### SUPPLIED DATA
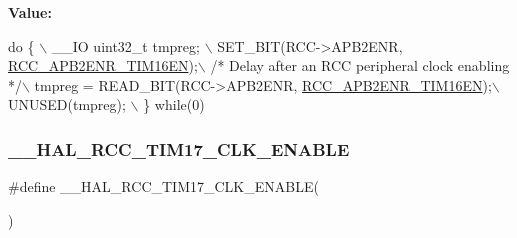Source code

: {\bfseries Value\+:}
\begin{DoxyCode}
\textcolor{keywordflow}{do} \{ \(\backslash\)
                                        \_\_IO uint32\_t tmpreg; \(\backslash\)
                                        SET\_BIT(RCC->APB2ENR, 
      \hyperlink{group___peripheral___registers___bits___definition_gaece1d96f631bcf146e5998314fd90910}{RCC\_APB2ENR\_TIM16EN});\(\backslash\)
                                        \textcolor{comment}{/* Delay after an RCC peripheral clock enabling */}\(\backslash\)
                                        tmpreg = READ\_BIT(RCC->APB2ENR, 
      \hyperlink{group___peripheral___registers___bits___definition_gaece1d96f631bcf146e5998314fd90910}{RCC\_APB2ENR\_TIM16EN});\(\backslash\)
                                        UNUSED(tmpreg); \(\backslash\)
                                      \} \textcolor{keywordflow}{while}(0)
\end{DoxyCode}
\mbox{\label{group___r_c_c___a_p_b2___clock___enable___disable_ga983ec0b6719bbf98e40818a8e6817c58}} 
\subsubsection{\texorpdfstring{\+\_\+\+\_\+\+H\+A\+L\+\_\+\+R\+C\+C\+\_\+\+T\+I\+M17\+\_\+\+C\+L\+K\+\_\+\+E\+N\+A\+B\+LE}{\_\_HAL\_RCC\_TIM17\_CLK\_ENABLE}}
{\footnotesize\ttfamily \#define \+\_\+\+\_\+\+H\+A\+L\+\_\+\+R\+C\+C\+\_\+\+T\+I\+M17\+\_\+\+C\+L\+K\+\_\+\+E\+N\+A\+B\+LE(\begin{DoxyParamCaption}{ }\end{DoxyParamCaption})}

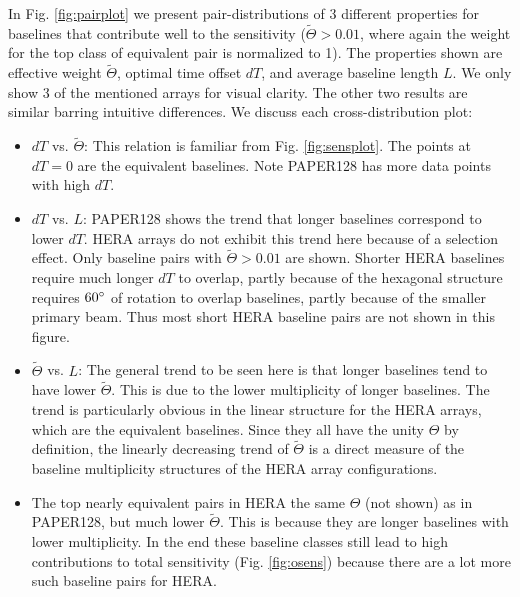 \documentclass[twocolumn,apj,numberedappendix]{emulateapj}
\renewcommand\[{\begin{equation}}
\renewcommand\]{\end{equation}}
\begin{document}
In Fig. \ref{fig:pairplot} we present pair-distributions of 3 different properties for baselines that contribute well to the sensitivity ($\widetilde{\Theta}>0.01$, where again the weight for the top class of equivalent pair is normalized to 1). The properties shown are effective weight $\widetilde{\Theta}$, optimal time offset $dT$, and average baseline length $L$. We only show 3 of the mentioned arrays for visual clarity. The other two results are similar barring intuitive differences. We discuss each cross-distribution plot:
\begin{itemize}

\item $dT$ vs. $\widetilde{\Theta}$:
This relation  is familiar from Fig. \ref{fig:sensplot}. The points at $dT=0$ are the equivalent baselines. Note PAPER128 has more data points with high $dT$. 

\item $dT$ vs. $L$:
PAPER128 shows the trend that longer baselines correspond to lower $dT$. HERA arrays do not exhibit this trend here because of a selection effect. Only baseline pairs with $\widetilde{\Theta}>0.01$ are shown. Shorter HERA baselines require much longer $dT$ to overlap, partly because of the hexagonal structure requires $60\degree$ of rotation to overlap baselines, partly because of the smaller primary beam. Thus most short HERA baseline pairs are not shown in this figure.


\item $\widetilde{\Theta}$ vs. $L$:
The general trend to be seen here is that longer baselines tend to have lower $\widetilde{\Theta}$. This is due to the lower multiplicity of longer baselines. The trend is particularly obvious in the linear structure for the HERA arrays, which are the equivalent baselines. Since they all have the unity $\Theta$ by definition, the linearly decreasing trend of $\widetilde{\Theta}$ is a direct measure of the baseline multiplicity structures of the HERA array configurations.

\item The top nearly equivalent pairs in HERA the same $\Theta$ (not shown) as in PAPER128, but much lower $\widetilde{\Theta}$. This is because they are longer baselines with lower multiplicity. In the end these baseline classes still lead to high contributions to total sensitivity (Fig. \ref{fig:osens}) because there are a lot more such baseline pairs for HERA.  

\end{itemize}
\end{document}
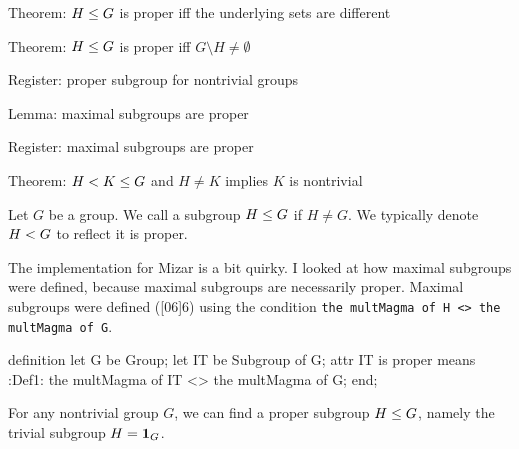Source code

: \LA{}Theorem: $H\leq G$ is proper iff the underlying sets are different~{\nwtagstyle{}}\RA{}

\LA{}Theorem: $H\leq G$ is proper iff $G\setminus H\neq\emptyset$~{\nwtagstyle{}}\RA{}

\LA{}Register: proper subgroup for nontrivial groups~{\nwtagstyle{}}\RA{}

\LA{}Lemma: maximal subgroups are proper~{\nwtagstyle{}}\RA{}

\LA{}Register: maximal subgroups are proper~{\nwtagstyle{}}\RA{}

\LA{}Theorem: $H< K\leq G$ and $H\neq K$ implies $K$ is nontrivial~{\nwtagstyle{}}\RA{}
\nwendcode{}\nwdocspar

\begin{definition}
Let $G$ be a group. We call a subgroup $H\leq G$  if
$H\neq G$. We typically denote $H< G$ to reflect it is proper.
\end{definition}

\begin{def-remark}
The implementation for Mizar is a bit quirky. I looked at how maximal
subgroups were defined, because maximal subgroups are necessarily
proper. Maximal subgroups were defined ([06]{6})
using the condition \lstinline|the multMagma of H <> the multMagma of G|.
\end{def-remark}

\nwenddocs{}\endmoddef\nwstartdeflinemarkup{}\nwenddeflinemarkup
definition
  let G be Group;
  let IT be Subgroup of G;
  attr IT is proper means
  :Def1:
  the multMagma of IT <> the multMagma of G;
end;
\eatline
{}\nwendcode{}\nwdocspar
\begin{registration}
For any nontrivial group $G$, we can find a proper subgroup $H\leq G$,
namely the trivial subgroup $H=\mathbf{1}_{G}$.
\end{registration}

### PROMPT
Set the entries down exactly, but not the pictures.

### OUTPUT BELOW
Source code

: {\bfseries Value\+:}
\begin{DoxyCode}
\textcolor{keywordflow}{do} \{ \(\backslash\)
                                        \_\_IO uint32\_t tmpreg; \(\backslash\)
                                        SET\_BIT(RCC->APB2ENR, 
      \hyperlink{group___peripheral___registers___bits___definition_gaece1d96f631bcf146e5998314fd90910}{RCC\_APB2ENR\_TIM16EN});\(\backslash\)
                                        \textcolor{comment}{/* Delay after an RCC peripheral clock enabling */}\(\backslash\)
                                        tmpreg = READ\_BIT(RCC->APB2ENR, 
      \hyperlink{group___peripheral___registers___bits___definition_gaece1d96f631bcf146e5998314fd90910}{RCC\_APB2ENR\_TIM16EN});\(\backslash\)
                                        UNUSED(tmpreg); \(\backslash\)
                                      \} \textcolor{keywordflow}{while}(0)
\end{DoxyCode}
\mbox{\label{group___r_c_c___a_p_b2___clock___enable___disable_ga983ec0b6719bbf98e40818a8e6817c58}} 
\subsubsection{\texorpdfstring{\+\_\+\+\_\+\+H\+A\+L\+\_\+\+R\+C\+C\+\_\+\+T\+I\+M17\+\_\+\+C\+L\+K\+\_\+\+E\+N\+A\+B\+LE}{\_\_HAL\_RCC\_TIM17\_CLK\_ENABLE}}
{\footnotesize\ttfamily \#define \+\_\+\+\_\+\+H\+A\+L\+\_\+\+R\+C\+C\+\_\+\+T\+I\+M17\+\_\+\+C\+L\+K\+\_\+\+E\+N\+A\+B\+LE(\begin{DoxyParamCaption}{ }\end{DoxyParamCaption})}

 \documentclass[twocolumn,apj,numberedappendix]{emulateapj}
\renewcommand\[{\begin{equation}}
\renewcommand\]{\end{equation}}
\begin{document}
In Fig. \ref{fig:pairplot} we present pair-distributions of 3 different properties for baselines that contribute well to the sensitivity ($\widetilde{\Theta}>0.01$, where again the weight for the top class of equivalent pair is normalized to 1). The properties shown are effective weight $\widetilde{\Theta}$, optimal time offset $dT$, and average baseline length $L$. We only show 3 of the mentioned arrays for visual clarity. The other two results are similar barring intuitive differences. We discuss each cross-distribution plot:
\begin{itemize}

\item $dT$ vs. $\widetilde{\Theta}$:
This relation  is familiar from Fig. \ref{fig:sensplot}. The points at $dT=0$ are the equivalent baselines. Note PAPER128 has more data points with high $dT$. 

\item $dT$ vs. $L$:
PAPER128 shows the trend that longer baselines correspond to lower $dT$. HERA arrays do not exhibit this trend here because of a selection effect. Only baseline pairs with $\widetilde{\Theta}>0.01$ are shown. Shorter HERA baselines require much longer $dT$ to overlap, partly because of the hexagonal structure requires $60\degree$ of rotation to overlap baselines, partly because of the smaller primary beam. Thus most short HERA baseline pairs are not shown in this figure.


\item $\widetilde{\Theta}$ vs. $L$:
The general trend to be seen here is that longer baselines tend to have lower $\widetilde{\Theta}$. This is due to the lower multiplicity of longer baselines. The trend is particularly obvious in the linear structure for the HERA arrays, which are the equivalent baselines. Since they all have the unity $\Theta$ by definition, the linearly decreasing trend of $\widetilde{\Theta}$ is a direct measure of the baseline multiplicity structures of the HERA array configurations.

\item The top nearly equivalent pairs in HERA the same $\Theta$ (not shown) as in PAPER128, but much lower $\widetilde{\Theta}$. This is because they are longer baselines with lower multiplicity. In the end these baseline classes still lead to high contributions to total sensitivity (Fig. \ref{fig:osens}) because there are a lot more such baseline pairs for HERA.  

\end{itemize}
\end{document}
Source code

: \LA{}Theorem: $H\leq G$ is proper iff the underlying sets are different~{\nwtagstyle{}}\RA{}

\LA{}Theorem: $H\leq G$ is proper iff $G\setminus H\neq\emptyset$~{\nwtagstyle{}}\RA{}

\LA{}Register: proper subgroup for nontrivial groups~{\nwtagstyle{}}\RA{}

\LA{}Lemma: maximal subgroups are proper~{\nwtagstyle{}}\RA{}

\LA{}Register: maximal subgroups are proper~{\nwtagstyle{}}\RA{}

\LA{}Theorem: $H< K\leq G$ and $H\neq K$ implies $K$ is nontrivial~{\nwtagstyle{}}\RA{}
\nwendcode{}\nwdocspar

\begin{definition}
Let $G$ be a group. We call a subgroup $H\leq G$  if
$H\neq G$. We typically denote $H< G$ to reflect it is proper.
\end{definition}

\begin{def-remark}
The implementation for Mizar is a bit quirky. I looked at how maximal
subgroups were defined, because maximal subgroups are necessarily
proper. Maximal subgroups were defined ([06]{6})
using the condition \lstinline|the multMagma of H <> the multMagma of G|.
\end{def-remark}

\nwenddocs{}\endmoddef\nwstartdeflinemarkup{}\nwenddeflinemarkup
definition
  let G be Group;
  let IT be Subgroup of G;
  attr IT is proper means
  :Def1:
  the multMagma of IT <> the multMagma of G;
end;
\eatline
{}\nwendcode{}\nwdocspar
\begin{registration}
For any nontrivial group $G$, we can find a proper subgroup $H\leq G$,
namely the trivial subgroup $H=\mathbf{1}_{G}$.
\end{registration}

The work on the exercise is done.